Thomas said the real issue for the city is the traffic lights in residential areas, since state highways, like those that run along Broad Street and Highland Avenue, are maintained with state funds.

With that in mind, the city approved the expenditure of public works funds to purchase the new boxes, which cost $5,700 a piece, but nothing has been done to install the new boxes since their arrival in June.

Thomas said the hold-up appears to be in the Public Works Department, under the direction of Steven Hendricks, which is responsible for organizing the various moving parts required to install the new switch boxes and the hardware connected with them.

Because the new boxes are computer operated, it will likely require expertise currently lacking in the city’s Public Works Department, which has only two employees, as well as the installation of new power poles and other accessories.

For this reason, Hendricks is supposed to be the one working with Alabama Power to get the new switch boxes installed.

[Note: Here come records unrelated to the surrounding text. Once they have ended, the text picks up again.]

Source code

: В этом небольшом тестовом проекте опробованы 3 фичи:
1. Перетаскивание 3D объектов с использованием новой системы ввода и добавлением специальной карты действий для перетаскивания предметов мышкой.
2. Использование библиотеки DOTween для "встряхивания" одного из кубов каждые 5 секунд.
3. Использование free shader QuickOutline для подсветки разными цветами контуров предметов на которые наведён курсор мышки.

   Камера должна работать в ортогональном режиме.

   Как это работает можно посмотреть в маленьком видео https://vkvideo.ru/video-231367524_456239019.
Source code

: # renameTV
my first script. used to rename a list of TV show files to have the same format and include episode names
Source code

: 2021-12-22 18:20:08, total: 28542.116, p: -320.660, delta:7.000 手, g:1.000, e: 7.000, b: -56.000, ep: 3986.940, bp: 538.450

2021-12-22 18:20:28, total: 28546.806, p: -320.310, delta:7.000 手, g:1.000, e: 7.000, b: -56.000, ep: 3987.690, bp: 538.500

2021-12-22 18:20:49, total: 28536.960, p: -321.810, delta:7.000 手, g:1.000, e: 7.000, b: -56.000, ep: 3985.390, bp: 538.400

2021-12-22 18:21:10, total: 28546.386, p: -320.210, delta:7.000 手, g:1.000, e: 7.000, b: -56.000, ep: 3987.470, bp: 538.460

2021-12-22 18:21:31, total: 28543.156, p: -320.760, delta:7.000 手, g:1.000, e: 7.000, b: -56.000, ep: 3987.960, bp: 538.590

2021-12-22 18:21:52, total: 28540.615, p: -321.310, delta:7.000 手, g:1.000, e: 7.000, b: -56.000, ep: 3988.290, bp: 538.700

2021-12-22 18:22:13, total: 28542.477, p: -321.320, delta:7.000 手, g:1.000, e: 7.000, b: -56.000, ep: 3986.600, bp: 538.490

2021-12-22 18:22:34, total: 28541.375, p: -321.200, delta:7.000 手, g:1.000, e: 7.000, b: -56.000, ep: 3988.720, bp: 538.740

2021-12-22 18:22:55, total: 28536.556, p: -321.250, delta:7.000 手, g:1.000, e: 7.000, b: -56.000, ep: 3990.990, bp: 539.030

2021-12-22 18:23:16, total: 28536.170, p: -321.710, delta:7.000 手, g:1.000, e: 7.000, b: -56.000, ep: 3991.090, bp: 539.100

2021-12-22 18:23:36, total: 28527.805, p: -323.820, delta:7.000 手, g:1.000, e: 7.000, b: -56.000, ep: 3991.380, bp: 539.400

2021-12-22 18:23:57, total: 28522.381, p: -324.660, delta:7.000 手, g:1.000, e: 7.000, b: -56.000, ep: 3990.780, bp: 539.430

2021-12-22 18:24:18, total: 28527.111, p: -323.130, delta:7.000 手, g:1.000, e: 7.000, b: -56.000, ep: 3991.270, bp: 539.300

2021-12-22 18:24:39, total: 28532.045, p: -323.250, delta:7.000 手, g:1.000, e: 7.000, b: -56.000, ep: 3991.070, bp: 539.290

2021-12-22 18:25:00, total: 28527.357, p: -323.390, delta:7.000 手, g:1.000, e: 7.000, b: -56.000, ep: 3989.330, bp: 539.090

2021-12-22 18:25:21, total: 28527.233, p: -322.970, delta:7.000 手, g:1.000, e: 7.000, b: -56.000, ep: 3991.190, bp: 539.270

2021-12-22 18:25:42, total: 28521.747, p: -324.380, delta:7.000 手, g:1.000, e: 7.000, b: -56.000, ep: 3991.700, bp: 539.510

Further, Thomas noted, the Alabama Department of Transportation (ALDOT) has offered to send someone to assist in the installation but, again, such cooperative action requires oversight and organization on the part of the Public Works Department.

“It’s going to have to be done right,” Thomas said. “This didn’t just start – this has been on priority for some time. If we have to bring in somebody else then we need to bring whoever we need to to get these lights working in the city.”

But Thomas said the traffic light problem won’t end with the installation of 10 new switch boxes, noting that areas throughout the city are suffering from traffic light outages and many of those areas will require the installation of new lights.

“Some people have had accidents,” Thomas said. “Public safety has got to be our number one issue. It’s time for us to put new boxes in – some places need new traffic lights, but we’ve got to get the lights working first.”

For Thomas, the ongoing confusion at city intersections and the delay in addressing that confusion is not the only source of frustration – despite the council’s support for the measure and her dogged pursuit of seeing the new boxes installed, Thomas continues to hear from frustrated and angry constituents hoping to see the problem solved.

For her part, Thomas asserts that the council has done all that it can by approving the expenditure and ensuring that the new hardware arrived in the city – beyond that, the council must rely on city hall and city department heads to see the project through to completion.

“The citizens are entitled to know,” Thomas said. “It’s not us – the council has done their job. We voted to get the boxes, the boxes are here and the person doing them needs some help.”

That person is Ledell Tenner, an employee in the Public Works Department  who receives work directives from Hendricks and who Thomas describes as a man in poor health, wholly unable to tackle to work at hand on his own.

Thomas plans to take matters into her own hands in the coming days by reaching out to Alabama Power and ALDOT to begin the process of turning on the lights and restoring calm to traffic in neighborhoods across the city.

The Public Works Department could not be reached for comment.